Air Force can use last year’s upset of San Diego State as inspiration, but it can’t use it as a blueprint.
Jamaal Franklin simply changes everything.
Franklin, the Aztecs guard and reigning Mountain West Player of the Year, sat out with a sprained ankle during the Falcons’ 58-56 upset last year at Clune Arena.
That victory was monumental for Air Force. It was just the program’s second win over a ranked opponent, it helped coach Dave Pilipovich shed his interim label and it provided confidence that has propelled the group to its best conference start since 2007.
Replicating that win Saturday at Clune Arena will be a tall task, considering Franklin wasn’t around the first time (he played in last seasib's first meeting, scoring 14 points in a 57-44 victory). There just aren’t many players in the Mountain West that can compare to the 6-foot-5 junior who is averaging 17.4 points, 9.4 rebounds and 3.4 assists.
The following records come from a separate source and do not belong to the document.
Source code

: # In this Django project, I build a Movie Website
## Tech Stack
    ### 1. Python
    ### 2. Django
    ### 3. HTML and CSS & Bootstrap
“Not like him,” Pilipovich said. “He can score, he was player of the year last year, grabs offensive rebounds, drives, scores 3, gets out transition; really intense player. I’d say he’s probably, in this league, he’s the guy.”
His skill set is unique to the league that has a few quality big men and a few solid guards, but few with the combined ability to slash and shoot. The best player to compare him with might be Air Force’s Michael Lyons. But while Lyons is largely quiet, Franklin is an emotional firecracker who won’t shy from showboating. He made the rounds on every highlight program earlier this year with a dunk in transition where he passed to himself off the backboard.
“He’s an emotional player,” Pilipovich said. “He’s the guy who will start hollering at some people. He’s had some verbals with some players and coaches and officials during games. He’s very intense.”
Air Force (13-6, 4-2 MW) doesn’t plan any drastic changes for its approach to Franklin, who is projected as a second-round pick in this year’s NBA draft.
With a short turnaround after playing Wednesday night (San Diego State will have had a week off before the game), Pilipovich kept his players off the court Thursday except for a little shooting and he’ll limit Friday’s practice to 90 minutes – not enough time to implement a new brand of defense.
Obviously San Diego State (16-4, 4-2) and Franklin can be stopped. In a 58-45 loss at Wyoming, the Aztecs’ only game at high altitude, coach Steve Fisher’s team scored just nine points in the first half and Franklin was held to 3-of-14 shooting.
Air Force’s plan will be to change defensive looks and, rather than worry about the points Franklin scores, focus instead on finding answers on the other end.
“We’ll mix up defenses at times to try to keep things at bay,” Pilipovich said. “We were able to score on them last year, driving the ball and getting some back cuts. Hopefully we’ll be able to do that again.”